6 Ağustos ve 9 Ağustos 1945’te bu şehirlere atom bombası atıldı. Bu, tarihte yeni bir sayfaydı. Büyük ölçekten ve o günün gözüyle bakıldığında 2. Dünya Savaşı’nın sona ermesini sağlamıştı. Fakat saniyeler içinde yüzbinlerce insanı öldürmüştü ve diğer etkileri yıllar sonra anlaşılacaktı. Atom bombasının etki alanında sadece birkaç bina ayakta kalabilmiş, bütün insanlar hayatını kaybetmişti. Bomba atıldığında patlamadan etkilenmediği sanılan alanlar radyoaktif serpilme ile tehlikeli bölgelere dönüşmüş, genetik bozukluklara, sakatlıklara, yanıklara yol açmıştı. Bu iki şehir savaştan sonra kendilerini “Dünya Barışı”na ve savaşın yıkıcı etkilerini göstermeye adadı. Hiroshima’da atom bombasının patlama merkezi olan alan masterplan ile yapılaşmaya kapatıldı, Kenzo Tange’nin kazandığı yarışma ile Barış ve Anma Parkı olarak düzenlendi. Nagasaki’de de bu bölge özel olarak tasarlandı, Barış Parkı’na farklı ülkelerden sanatçılar heykellerini yolladı.

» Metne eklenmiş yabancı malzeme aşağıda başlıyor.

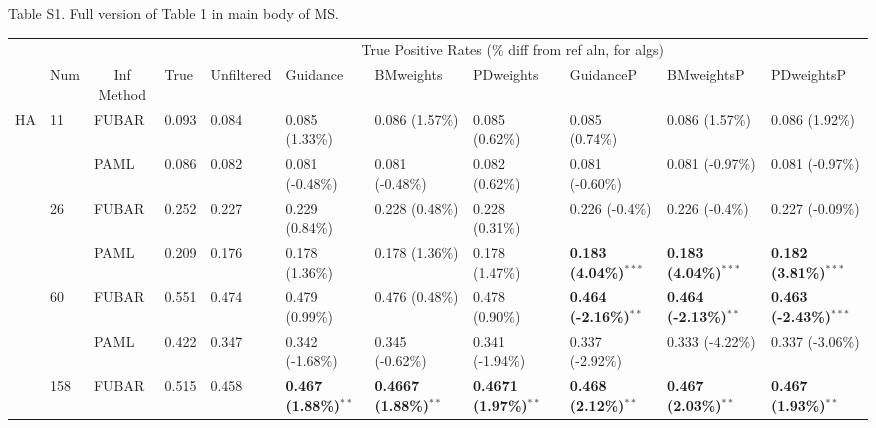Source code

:\documentclass[11pt]{article}
\begin{document}
\noindent Table S1. Full version of Table 1 in main body of MS.
\begin{sidewaystable}[htbp]
\begin{adjustwidth}{-2.25cm}{}
\begin{tabular}{l l l l l l l l l l l}
\hline\noalign{\smallskip}
& & & \multicolumn{8}{c}{True Positive Rates (\% diff from ref aln, for algs)} \\
\cline{4-11}\noalign{\smallskip}
\multicolumn{1}{c}{Profile} & \multicolumn{1}{c}{Num} & \multicolumn{1}{c}{Inf Method} & \multicolumn{1}{l}{True} & \multicolumn{1}{l}{Unfiltered} & \multicolumn{1}{l}{Guidance} & \multicolumn{1}{l}{BMweights} & \multicolumn{1}{l}{PDweights} & \multicolumn{1}{l}{GuidanceP} & \multicolumn{1}{l}{BMweightsP} & \multicolumn{1}{l}{PDweightsP} \\
\noalign{\smallskip}\hline\noalign{\smallskip}
HA  &  11  &  FUBAR  &  0.093  &  0.084  &  0.085 (1.33\%)  &  0.086 (1.57\%)  &  0.085 (0.62\%)  &  0.085 (0.74\%)  &  0.086 (1.57\%)  &  0.086 (1.92\%)  \\
  &    &  PAML       &  0.086  &  0.082  &  0.081 (-0.48\%)  &  0.081 (-0.48\%)  &  0.082 (0.62\%)  &  0.081 (-0.60\%)  &  0.081 (-0.97\%)  &  0.081 (-0.97\%)  \\
\hline
  &  26  &  FUBAR    &  0.252  &  0.227  &  0.229 (0.84\%)  &  0.228 (0.48\%)  &  0.228 (0.31\%)  &  0.226 (-0.4\%)  &  0.226 (-0.4\%)  &  0.227 (-0.09\%)  \\
  &    &  PAML       &  0.209  &  0.176  &  0.178 (1.36\%)  & 0.178 (1.36\%)  &  0.178 (1.47\%)  &  \textbf{0.183 (4.04\%)}$^{\ast\ast\ast}$  &  \textbf{0.183 (4.04\%)}$^{\ast\ast\ast}$  &  \textbf{0.182 (3.81\%)}$^{\ast\ast\ast}$  \\
\hline
  &  60  &  FUBAR    &  0.551  &  0.474  &  0.479 (0.99\%)  &  0.476 (0.48\%)  &  0.478 (0.90\%)  &  \textbf{0.464 (-2.16\%)}$^{\ast\ast}$  &  \textbf{0.464 (-2.13\%)}$^{\ast\ast}$  &  \textbf{0.463 (-2.43\%)}$^{\ast\ast\ast}$  \\
  &    &  PAML       &  0.422  &  0.347  &  0.342 (-1.68\%)  &  0.345 (-0.62\%)  &  0.341 (-1.94\%)  &  0.337 (-2.92\%)  &  0.333 (-4.22\%)  &  0.337 (-3.06\%)  \\
\hline
  &  158  &  FUBAR   &  0.515  &  0.458  & \textbf{0.467 (1.88\%)}$^{\ast\ast}$  &  \textbf{0.4667 (1.88\%)}$^{\ast\ast}$  &  \textbf{0.4671 (1.97\%)}$^{\ast\ast}$  &  \textbf{0.468 (2.12\%)}$^{\ast\ast}$  &  \textbf{0.467 (2.03\%)}$^{\ast\ast}$  &  \textbf{0.467 (1.93\%)}$^{\ast\ast}$  \\
\hline

\end{tabular}
\end{adjustwidth}
\end{sidewaystable}
\end{document}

Bu iki şehir savaşta atom bombası atılan şehirler olmalarıyla, 2. Dünya Savaşı’nın bitmesini sağlamalarıyla, yıllar süren fiziksel etkilere sahip olmalarıyla, kendilerini barışa adamalarıyla ve dünyanın her yerinden ziyaretçi çekmeleriyle Anma Mekanları temasına en iyi şekilde uyan ve Çanakkale’nin bizde hissetirdiklerini bütün dünyada hissettiren şehirlerdi. Bu şehirlerde her yıl bombaların atılmasının yıl dönümünde dünyanın her köşesinden on binlerce insanın katılımıyla anma etkinlikleri gerçekleştiriliyor ve bu şehirler dünyadaki tüm atom bombalarının imha edilmesi için uğraşıyor.
Seyahat Bursu kapsamında bu iki şehir ve savaşın yıktığı bir diğer şehir olan Tokyo’daki anma mekanları gezilecek, ve aynı zamanda bu mekanların şehirle ilişkileri ve bu metropollerin savaştan sonraki yapılanmaları incelenecek.